Be sure to look out the window when your train pulls into Stoke-on-Trent station – you’ll see an unmistakable bottle oven, once used to fire pottery, now one of 47 listed kilns that make up the landscape.
Stoke-on-Trent is otherwise known as The Potteries and is officially the World Capital For Ceramics.
Some of the most notable ceramics are by designer Emma Bridgewater, and she is famed across the globe for her colourful polka dot creations.
It’s not just pottery Stoke-on-Trent can turn its hand to – as part of a series of regeneration schemes there are many arts projects that exhibit locally and encourage the community to come together and get involved.
There are two major footy teams in Stoke – Port Vale and Stoke City FC.
We do things in pairs here as there are also two higher education institutions – Keele University and Staffordshire University.
Keele students are said to be slightly more genteel.
You can pick up a two-bedroom terrace house for as little as £50,000.
As well as the rows and rows of small, terrace houses, built way back when for potters, there are more affluent, tree-lined streets, notably around The Trentham Estate.
The Chiron Institute
A quirky entry, but something you can’t do in other, smaller cities in the Midlands.
Pull up your yoga mat and blanket at The Chiron Institute, close your eyes and journey through a soundscape of gongs and the like.
It’s a new-age thing, and it’s right in the centre of Stoke town.
We’re a friendly bunch around here and call each other ‘duck’.
Stoke-on-Trent Literary Festival
This annual event takes place every June to celebrate books and authors – and it styles itself as the UK’s only ‘festival in a factory’.
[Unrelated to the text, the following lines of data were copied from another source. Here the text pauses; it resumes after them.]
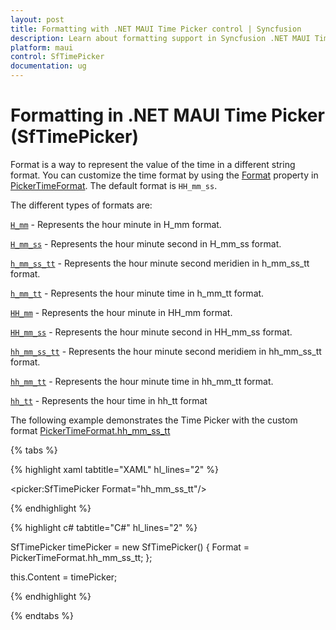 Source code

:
 ```yaml
---
layout: post
title: Formatting with .NET MAUI Time Picker control | Syncfusion
description: Learn about formatting support in Syncfusion .NET MAUI Time Picker (SfTimePicker) control and its basic features.
platform: maui
control: SfTimePicker
documentation: ug
---
```



# Formatting in .NET MAUI Time Picker (SfTimePicker)

Format is a way to represent the value of the time in a different string format. You can customize the time format by using the [Format]() property in [PickerTimeFormat](). The default format is `HH_mm_ss`.


The different types of formats are:

[`H_mm`]() - Represents the hour minute in H_mm format.

[`H_mm_ss`]() - Represents the hour minute second in H_mm_ss format.

[`h_mm_ss_tt`]() - Represents the hour minute second meridien in h_mm_ss_tt format.

[`h_mm_tt`]() - Represents the hour minute time in h_mm_tt format.

[`HH_mm`]() - Represents the hour minute in HH_mm format.

[`HH_mm_ss`]() - Represents the hour minute second in HH_mm_ss format.

[`hh_mm_ss_tt`]() - Represents the hour minute second meridiem in hh_mm_ss_tt format.

[`hh_mm_tt`]() - Represents the hour minute time in hh_mm_tt format.

[`hh_tt`]() - Represents the hour time in hh_tt format

The following example demonstrates the Time Picker with the custom format [PickerTimeFormat.hh_mm_ss_tt]()

{% tabs %}

{% highlight xaml tabtitle="XAML" hl_lines="2" %}

<picker:SfTimePicker Format="hh_mm_ss_tt"/>

{% endhighlight %}

{% highlight c# tabtitle="C#" hl_lines="2" %}  

SfTimePicker timePicker = new SfTimePicker()
{
    Format = PickerTimeFormat.hh_mm_ss_tt;
};

this.Content = timePicker;

{% endhighlight %}

{% endtabs %}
A two-metre-high bronze statue of novelist, playwright and essayist Arnold Bennett was revealed in Hanley this year to celebrate the writer’s 150th birthday.
Lemmy’s Blue Plaque
Burslem-born Lemmy, former Motörhead frontman, has just had his own Blue Plaque unveiled at the nearby Port Vale ground.
Biddulph Grange Gardens
It’s worth visiting this attraction, which is part of a stately home north of Stoke, just for the cheeky, all-gold cow that greets you at the entrance to the Japanese quarter of the gardens.